The House of Representatives voted 333-79 Thursday to censure Rep. Charles Rangel, the most severe punishment the House of Representatives can dole out to one of its own, short of expulsion.
But two Republicans, Reps. Don Young of Alaska and Peter King of New York voted against censuring Rangel, a 20-term New York Democrat who was found guilty by an ethics panel last month of faced 11 counts of financial and fundraising misconduct.
A special trial-like ethics subcommittee panel in the House last month found Rangel, 80, guilty of failing to report hundreds of thousands of dollars in income and assets, improper use of several rent-controlled apartments in his Harlem district, questionable fundraising efforts for a City College of New York center that bears his name, and failing to pay taxes on his Dominican Republic property.
Young and King also were among just three Republicans, including Rep. Ron Paul of Texas, also to vote for an amendment that would have lightened the punishment to a rebuke, rather than censure.
Young told his spokeswoman Meredith Kenny that he has "never voted to censure anyone."
"It should be up to the voters, not up to the Congress," he said.
Young himself is no stranger to public condemnation by his peers. In 2008, he took to the floor of the House of Representatives to explain a secretive transportation earmark that so angered fellow lawmakers they called on the Justice Department to investigate it.
Speaking from the floor of the House of Representatives in 2008, Young acknowledged that he'd "been the subject of much innuendo" for the 2005 earmark, which shifted $10 million from a road-widening project in southwest Florida to a study of an interstate interchange that promised to benefit one of Young's campaign donors.

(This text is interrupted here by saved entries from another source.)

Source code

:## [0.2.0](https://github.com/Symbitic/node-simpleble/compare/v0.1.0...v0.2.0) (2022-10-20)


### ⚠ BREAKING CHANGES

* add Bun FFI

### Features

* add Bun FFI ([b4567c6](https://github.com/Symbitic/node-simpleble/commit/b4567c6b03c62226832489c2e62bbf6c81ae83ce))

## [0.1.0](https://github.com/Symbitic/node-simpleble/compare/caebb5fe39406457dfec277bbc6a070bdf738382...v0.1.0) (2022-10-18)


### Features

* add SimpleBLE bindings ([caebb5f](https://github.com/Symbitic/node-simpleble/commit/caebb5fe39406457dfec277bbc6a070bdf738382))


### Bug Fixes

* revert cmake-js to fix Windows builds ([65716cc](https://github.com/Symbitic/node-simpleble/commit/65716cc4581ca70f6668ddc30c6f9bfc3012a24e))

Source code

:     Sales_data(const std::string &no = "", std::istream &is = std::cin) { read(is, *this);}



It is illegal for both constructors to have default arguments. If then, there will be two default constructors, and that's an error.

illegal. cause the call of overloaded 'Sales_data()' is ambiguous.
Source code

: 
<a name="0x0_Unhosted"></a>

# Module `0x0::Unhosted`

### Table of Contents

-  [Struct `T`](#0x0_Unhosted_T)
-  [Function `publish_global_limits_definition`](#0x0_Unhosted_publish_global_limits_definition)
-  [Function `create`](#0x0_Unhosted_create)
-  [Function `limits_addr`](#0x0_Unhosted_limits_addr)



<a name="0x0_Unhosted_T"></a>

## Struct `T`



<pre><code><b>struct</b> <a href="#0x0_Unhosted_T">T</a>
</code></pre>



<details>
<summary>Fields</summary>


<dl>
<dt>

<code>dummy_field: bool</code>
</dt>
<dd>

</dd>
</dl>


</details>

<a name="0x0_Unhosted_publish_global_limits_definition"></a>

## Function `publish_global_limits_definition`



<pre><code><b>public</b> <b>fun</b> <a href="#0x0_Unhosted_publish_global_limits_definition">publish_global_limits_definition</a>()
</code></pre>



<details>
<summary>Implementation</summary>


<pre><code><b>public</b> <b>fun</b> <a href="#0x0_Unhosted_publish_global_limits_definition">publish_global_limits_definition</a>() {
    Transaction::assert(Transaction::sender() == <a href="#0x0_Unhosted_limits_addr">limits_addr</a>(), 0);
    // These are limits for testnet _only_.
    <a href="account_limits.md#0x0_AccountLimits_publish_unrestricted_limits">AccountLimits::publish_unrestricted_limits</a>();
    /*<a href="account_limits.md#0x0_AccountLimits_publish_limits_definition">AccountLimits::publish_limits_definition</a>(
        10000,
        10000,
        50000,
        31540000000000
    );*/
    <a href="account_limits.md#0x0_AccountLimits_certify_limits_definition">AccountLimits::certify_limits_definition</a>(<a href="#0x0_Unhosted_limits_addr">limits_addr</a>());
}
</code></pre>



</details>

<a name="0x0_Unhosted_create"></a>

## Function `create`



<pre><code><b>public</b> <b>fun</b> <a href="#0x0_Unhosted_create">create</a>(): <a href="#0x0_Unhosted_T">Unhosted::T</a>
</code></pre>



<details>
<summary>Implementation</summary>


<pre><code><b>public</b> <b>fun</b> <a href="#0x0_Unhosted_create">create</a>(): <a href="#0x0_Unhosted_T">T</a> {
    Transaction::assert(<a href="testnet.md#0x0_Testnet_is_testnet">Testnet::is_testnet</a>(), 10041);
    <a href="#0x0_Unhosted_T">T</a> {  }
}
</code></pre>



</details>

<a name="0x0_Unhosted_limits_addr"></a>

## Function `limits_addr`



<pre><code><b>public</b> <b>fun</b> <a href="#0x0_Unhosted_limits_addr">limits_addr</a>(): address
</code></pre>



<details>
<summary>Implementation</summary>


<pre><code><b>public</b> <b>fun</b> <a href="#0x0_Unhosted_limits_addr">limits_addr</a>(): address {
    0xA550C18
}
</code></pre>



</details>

Young said that the earmark, part of a $286.4 billion highway bill he oversaw as chairman of the House Transportation and Infrastructure Committee, was never intended to benefit anyone in particular. The accusations about his role in it have "little if any connection with what actually occurred," Young said in an 11-minute speech.
His remarks came just hours before the House voted 358-51 to join a Senate call for a Justice Department investigation into the earmark. At the time, the Senate historian's office said it could recall no example in modern times of the Senate ever asking the department to look into possible criminal conduct by a House member.
Young said in August that the Justice Department had dropped its probe.